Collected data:
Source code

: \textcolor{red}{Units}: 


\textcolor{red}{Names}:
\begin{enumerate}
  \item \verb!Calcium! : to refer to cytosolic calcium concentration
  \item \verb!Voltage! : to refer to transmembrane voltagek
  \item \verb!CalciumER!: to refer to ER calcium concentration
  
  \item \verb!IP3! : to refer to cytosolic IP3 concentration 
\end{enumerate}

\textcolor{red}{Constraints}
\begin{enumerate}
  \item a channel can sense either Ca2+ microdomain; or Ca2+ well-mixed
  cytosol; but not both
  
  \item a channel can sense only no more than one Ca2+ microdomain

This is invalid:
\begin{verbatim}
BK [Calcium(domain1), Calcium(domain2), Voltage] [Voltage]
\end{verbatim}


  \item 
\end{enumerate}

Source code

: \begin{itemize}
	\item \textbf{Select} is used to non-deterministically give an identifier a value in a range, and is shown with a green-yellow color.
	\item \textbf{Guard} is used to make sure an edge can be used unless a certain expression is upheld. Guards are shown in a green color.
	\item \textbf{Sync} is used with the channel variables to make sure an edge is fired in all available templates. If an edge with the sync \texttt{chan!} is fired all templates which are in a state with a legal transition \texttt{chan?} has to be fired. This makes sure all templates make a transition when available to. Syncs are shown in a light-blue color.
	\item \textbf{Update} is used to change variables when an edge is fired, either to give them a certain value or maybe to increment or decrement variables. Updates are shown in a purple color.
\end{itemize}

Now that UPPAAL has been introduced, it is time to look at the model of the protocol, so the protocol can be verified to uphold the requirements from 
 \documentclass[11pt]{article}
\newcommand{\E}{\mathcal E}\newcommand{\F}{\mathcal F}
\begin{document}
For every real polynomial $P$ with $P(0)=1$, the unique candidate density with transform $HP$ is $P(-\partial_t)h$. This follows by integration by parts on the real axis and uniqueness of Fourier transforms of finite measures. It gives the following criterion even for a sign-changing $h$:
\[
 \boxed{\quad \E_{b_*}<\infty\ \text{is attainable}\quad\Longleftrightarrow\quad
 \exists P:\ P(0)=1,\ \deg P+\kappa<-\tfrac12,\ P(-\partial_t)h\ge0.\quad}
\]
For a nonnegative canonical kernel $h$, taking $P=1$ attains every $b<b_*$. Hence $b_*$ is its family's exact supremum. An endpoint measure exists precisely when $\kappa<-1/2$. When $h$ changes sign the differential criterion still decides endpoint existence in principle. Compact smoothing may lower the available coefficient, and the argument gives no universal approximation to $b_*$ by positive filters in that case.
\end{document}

...

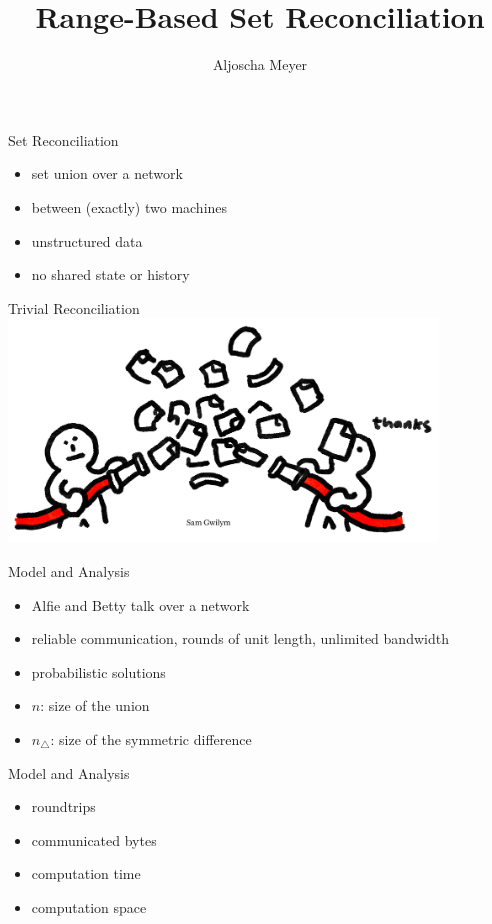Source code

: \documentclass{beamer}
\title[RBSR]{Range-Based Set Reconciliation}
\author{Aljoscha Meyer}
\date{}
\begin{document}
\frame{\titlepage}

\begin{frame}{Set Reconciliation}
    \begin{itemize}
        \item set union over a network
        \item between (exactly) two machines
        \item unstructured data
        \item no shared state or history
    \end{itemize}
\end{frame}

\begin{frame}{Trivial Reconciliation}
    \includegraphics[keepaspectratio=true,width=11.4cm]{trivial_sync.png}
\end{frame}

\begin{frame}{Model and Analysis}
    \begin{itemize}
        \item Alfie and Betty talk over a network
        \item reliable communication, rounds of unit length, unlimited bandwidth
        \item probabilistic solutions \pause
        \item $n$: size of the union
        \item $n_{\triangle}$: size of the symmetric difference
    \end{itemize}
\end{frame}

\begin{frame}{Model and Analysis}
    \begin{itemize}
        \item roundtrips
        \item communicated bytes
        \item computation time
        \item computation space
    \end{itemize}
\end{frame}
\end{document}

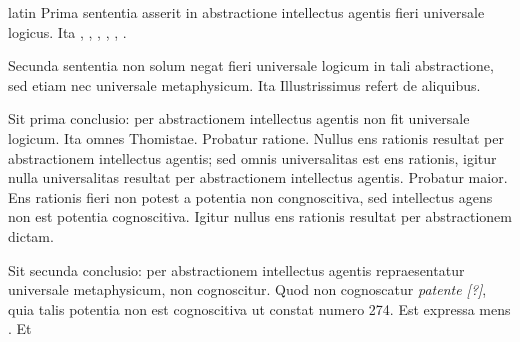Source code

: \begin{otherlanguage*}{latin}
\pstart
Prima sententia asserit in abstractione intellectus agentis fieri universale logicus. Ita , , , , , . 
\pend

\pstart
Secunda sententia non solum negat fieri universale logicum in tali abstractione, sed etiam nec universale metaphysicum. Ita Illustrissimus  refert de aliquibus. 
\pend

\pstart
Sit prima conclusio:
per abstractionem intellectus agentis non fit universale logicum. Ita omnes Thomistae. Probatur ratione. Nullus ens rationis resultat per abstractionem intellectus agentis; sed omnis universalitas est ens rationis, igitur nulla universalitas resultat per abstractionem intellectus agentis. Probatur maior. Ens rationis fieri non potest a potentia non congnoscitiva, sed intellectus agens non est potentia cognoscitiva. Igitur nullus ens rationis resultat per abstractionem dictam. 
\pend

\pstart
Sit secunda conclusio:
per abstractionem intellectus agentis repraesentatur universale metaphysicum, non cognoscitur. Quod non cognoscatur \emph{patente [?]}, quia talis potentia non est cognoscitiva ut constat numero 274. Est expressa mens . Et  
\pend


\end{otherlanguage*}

...

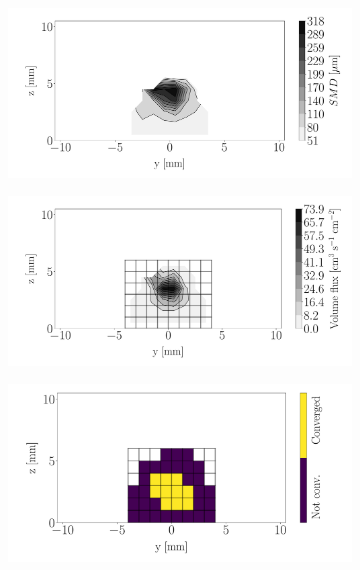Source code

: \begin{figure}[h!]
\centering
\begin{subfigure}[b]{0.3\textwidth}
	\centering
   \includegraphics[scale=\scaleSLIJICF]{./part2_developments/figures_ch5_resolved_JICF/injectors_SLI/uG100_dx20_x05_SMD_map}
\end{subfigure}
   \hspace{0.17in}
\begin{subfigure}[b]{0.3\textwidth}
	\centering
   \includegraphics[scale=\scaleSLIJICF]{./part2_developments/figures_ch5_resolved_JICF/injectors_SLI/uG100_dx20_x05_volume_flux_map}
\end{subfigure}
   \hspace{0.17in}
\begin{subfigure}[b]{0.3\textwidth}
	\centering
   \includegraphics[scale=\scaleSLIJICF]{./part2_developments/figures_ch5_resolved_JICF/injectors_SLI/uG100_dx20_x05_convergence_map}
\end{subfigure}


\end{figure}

_ACTIVITY_.
Please go through the data above and copy every line that has the word "either".

_EXERCISE RESPONSE_.
  \item a channel can sense either Ca2+ microdomain; or Ca2+ well-mixed
	\item \textbf{Update} is used to change variables when an edge is fired, either to give them a certain value or maybe to increment or decrement variables. Updates are shown in a purple color.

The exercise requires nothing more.